(Plain-text document sources)

-- -- --

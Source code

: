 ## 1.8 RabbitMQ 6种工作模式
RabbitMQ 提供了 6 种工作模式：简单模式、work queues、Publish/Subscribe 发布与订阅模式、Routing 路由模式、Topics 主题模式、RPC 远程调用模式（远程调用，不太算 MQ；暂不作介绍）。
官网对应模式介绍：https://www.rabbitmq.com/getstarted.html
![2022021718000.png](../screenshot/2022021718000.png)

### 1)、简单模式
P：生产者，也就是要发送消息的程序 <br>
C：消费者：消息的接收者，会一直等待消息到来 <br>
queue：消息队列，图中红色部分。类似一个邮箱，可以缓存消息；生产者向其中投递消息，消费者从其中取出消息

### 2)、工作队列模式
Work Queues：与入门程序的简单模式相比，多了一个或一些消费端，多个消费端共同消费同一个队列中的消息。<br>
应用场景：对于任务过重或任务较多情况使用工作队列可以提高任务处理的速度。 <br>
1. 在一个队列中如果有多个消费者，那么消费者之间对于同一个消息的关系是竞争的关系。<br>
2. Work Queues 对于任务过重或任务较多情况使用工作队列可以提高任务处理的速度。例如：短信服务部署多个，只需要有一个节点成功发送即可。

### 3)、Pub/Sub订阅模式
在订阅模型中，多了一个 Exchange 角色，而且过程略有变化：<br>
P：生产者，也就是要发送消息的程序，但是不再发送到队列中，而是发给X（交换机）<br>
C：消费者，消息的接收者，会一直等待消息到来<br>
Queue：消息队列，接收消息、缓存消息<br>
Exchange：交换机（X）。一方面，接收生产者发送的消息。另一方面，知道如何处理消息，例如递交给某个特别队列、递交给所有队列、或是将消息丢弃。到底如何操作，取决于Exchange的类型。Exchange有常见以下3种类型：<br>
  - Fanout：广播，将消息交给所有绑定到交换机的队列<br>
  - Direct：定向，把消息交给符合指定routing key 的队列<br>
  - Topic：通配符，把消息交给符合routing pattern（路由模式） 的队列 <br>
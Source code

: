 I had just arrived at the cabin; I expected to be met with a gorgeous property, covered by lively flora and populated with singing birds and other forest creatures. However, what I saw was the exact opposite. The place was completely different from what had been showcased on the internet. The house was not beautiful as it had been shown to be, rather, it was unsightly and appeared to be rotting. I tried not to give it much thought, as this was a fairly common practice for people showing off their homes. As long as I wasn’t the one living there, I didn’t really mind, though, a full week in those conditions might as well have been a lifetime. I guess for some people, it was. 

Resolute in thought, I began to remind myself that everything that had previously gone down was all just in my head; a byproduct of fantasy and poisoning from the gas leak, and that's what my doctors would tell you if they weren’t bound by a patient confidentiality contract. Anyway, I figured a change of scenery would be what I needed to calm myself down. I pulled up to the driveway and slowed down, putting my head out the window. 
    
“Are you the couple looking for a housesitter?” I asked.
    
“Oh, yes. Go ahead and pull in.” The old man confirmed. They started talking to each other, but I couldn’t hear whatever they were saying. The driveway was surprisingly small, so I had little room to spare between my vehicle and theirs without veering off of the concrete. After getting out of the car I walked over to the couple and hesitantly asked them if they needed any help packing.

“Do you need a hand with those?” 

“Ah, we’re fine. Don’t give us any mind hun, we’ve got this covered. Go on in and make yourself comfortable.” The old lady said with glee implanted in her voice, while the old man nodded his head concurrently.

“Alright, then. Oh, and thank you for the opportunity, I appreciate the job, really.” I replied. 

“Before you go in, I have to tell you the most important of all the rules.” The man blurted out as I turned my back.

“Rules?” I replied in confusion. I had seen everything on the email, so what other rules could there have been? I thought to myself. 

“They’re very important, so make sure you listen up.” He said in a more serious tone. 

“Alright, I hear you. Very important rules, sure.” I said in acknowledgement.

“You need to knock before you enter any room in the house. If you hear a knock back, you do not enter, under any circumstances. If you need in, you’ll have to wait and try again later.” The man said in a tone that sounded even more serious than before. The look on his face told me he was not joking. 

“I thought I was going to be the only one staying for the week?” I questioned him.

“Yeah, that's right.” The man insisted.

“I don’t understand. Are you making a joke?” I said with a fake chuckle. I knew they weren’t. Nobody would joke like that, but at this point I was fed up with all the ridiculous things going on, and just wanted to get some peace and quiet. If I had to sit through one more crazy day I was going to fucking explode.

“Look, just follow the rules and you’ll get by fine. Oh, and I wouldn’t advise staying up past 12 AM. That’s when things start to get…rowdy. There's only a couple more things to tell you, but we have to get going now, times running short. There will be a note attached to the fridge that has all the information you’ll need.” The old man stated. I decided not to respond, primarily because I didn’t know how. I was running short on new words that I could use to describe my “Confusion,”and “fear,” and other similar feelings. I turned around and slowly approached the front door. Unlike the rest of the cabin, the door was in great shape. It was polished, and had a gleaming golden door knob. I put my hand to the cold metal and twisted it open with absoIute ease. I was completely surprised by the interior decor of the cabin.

-- -- --

→ **About this task**
All of the data above needs to be written out exactly.

→ **Task output**
Source code

: ## 1.8 RabbitMQ 6种工作模式
RabbitMQ 提供了 6 种工作模式：简单模式、work queues、Publish/Subscribe 发布与订阅模式、Routing 路由模式、Topics 主题模式、RPC 远程调用模式（远程调用，不太算 MQ；暂不作介绍）。
官网对应模式介绍：https://www.rabbitmq.com/getstarted.html
![2022021718000.png](../screenshot/2022021718000.png)

### 1)、简单模式
P：生产者，也就是要发送消息的程序 <br>
C：消费者：消息的接收者，会一直等待消息到来 <br>
queue：消息队列，图中红色部分。类似一个邮箱，可以缓存消息；生产者向其中投递消息，消费者从其中取出消息

### 2)、工作队列模式
Work Queues：与入门程序的简单模式相比，多了一个或一些消费端，多个消费端共同消费同一个队列中的消息。<br>
应用场景：对于任务过重或任务较多情况使用工作队列可以提高任务处理的速度。 <br>
1. 在一个队列中如果有多个消费者，那么消费者之间对于同一个消息的关系是竞争的关系。<br>
2. Work Queues 对于任务过重或任务较多情况使用工作队列可以提高任务处理的速度。例如：短信服务部署多个，只需要有一个节点成功发送即可。

### 3)、Pub/Sub订阅模式
在订阅模型中，多了一个 Exchange 角色，而且过程略有变化：<br>
P：生产者，也就是要发送消息的程序，但是不再发送到队列中，而是发给X（交换机）<br>
C：消费者，消息的接收者，会一直等待消息到来<br>
Queue：消息队列，接收消息、缓存消息<br>
Exchange：交换机（X）。一方面，接收生产者发送的消息。另一方面，知道如何处理消息，例如递交给某个特别队列、递交给所有队列、或是将消息丢弃。到底如何操作，取决于Exchange的类型。Exchange有常见以下3种类型：<br>
  - Fanout：广播，将消息交给所有绑定到交换机的队列<br>
  - Direct：定向，把消息交给符合指定routing key 的队列<br>
  - Topic：通配符，把消息交给符合routing pattern（路由模式） 的队列 <br>
Source code

: I had just arrived at the cabin; I expected to be met with a gorgeous property, covered by lively flora and populated with singing birds and other forest creatures. However, what I saw was the exact opposite. The place was completely different from what had been showcased on the internet. The house was not beautiful as it had been shown to be, rather, it was unsightly and appeared to be rotting. I tried not to give it much thought, as this was a fairly common practice for people showing off their homes. As long as I wasn’t the one living there, I didn’t really mind, though, a full week in those conditions might as well have been a lifetime. I guess for some people, it was. 

Resolute in thought, I began to remind myself that everything that had previously gone down was all just in my head; a byproduct of fantasy and poisoning from the gas leak, and that's what my doctors would tell you if they weren’t bound by a patient confidentiality contract. Anyway, I figured a change of scenery would be what I needed to calm myself down. I pulled up to the driveway and slowed down, putting my head out the window. 
    
“Are you the couple looking for a housesitter?” I asked.
    
“Oh, yes. Go ahead and pull in.” The old man confirmed. They started talking to each other, but I couldn’t hear whatever they were saying. The driveway was surprisingly small, so I had little room to spare between my vehicle and theirs without veering off of the concrete. After getting out of the car I walked over to the couple and hesitantly asked them if they needed any help packing.

“Do you need a hand with those?” 

“Ah, we’re fine. Don’t give us any mind hun, we’ve got this covered. Go on in and make yourself comfortable.” The old lady said with glee implanted in her voice, while the old man nodded his head concurrently.

“Alright, then. Oh, and thank you for the opportunity, I appreciate the job, really.” I replied. 

“Before you go in, I have to tell you the most important of all the rules.” The man blurted out as I turned my back.

“Rules?” I replied in confusion. I had seen everything on the email, so what other rules could there have been? I thought to myself. 

“They’re very important, so make sure you listen up.” He said in a more serious tone. 

“Alright, I hear you. Very important rules, sure.” I said in acknowledgement.

“You need to knock before you enter any room in the house. If you hear a knock back, you do not enter, under any circumstances. If you need in, you’ll have to wait and try again later.” The man said in a tone that sounded even more serious than before. The look on his face told me he was not joking. 

“I thought I was going to be the only one staying for the week?” I questioned him.

“Yeah, that's right.” The man insisted.

“I don’t understand. Are you making a joke?” I said with a fake chuckle. I knew they weren’t. Nobody would joke like that, but at this point I was fed up with all the ridiculous things going on, and just wanted to get some peace and quiet. If I had to sit through one more crazy day I was going to fucking explode.

“Look, just follow the rules and you’ll get by fine. Oh, and I wouldn’t advise staying up past 12 AM. That’s when things start to get…rowdy. There's only a couple more things to tell you, but we have to get going now, times running short. There will be a note attached to the fridge that has all the information you’ll need.” The old man stated. I decided not to respond, primarily because I didn’t know how. I was running short on new words that I could use to describe my “Confusion,”and “fear,” and other similar feelings. I turned around and slowly approached the front door. Unlike the rest of the cabin, the door was in great shape. It was polished, and had a gleaming golden door knob. I put my hand to the cold metal and twisted it open with absoIute ease. I was completely surprised by the interior decor of the cabin.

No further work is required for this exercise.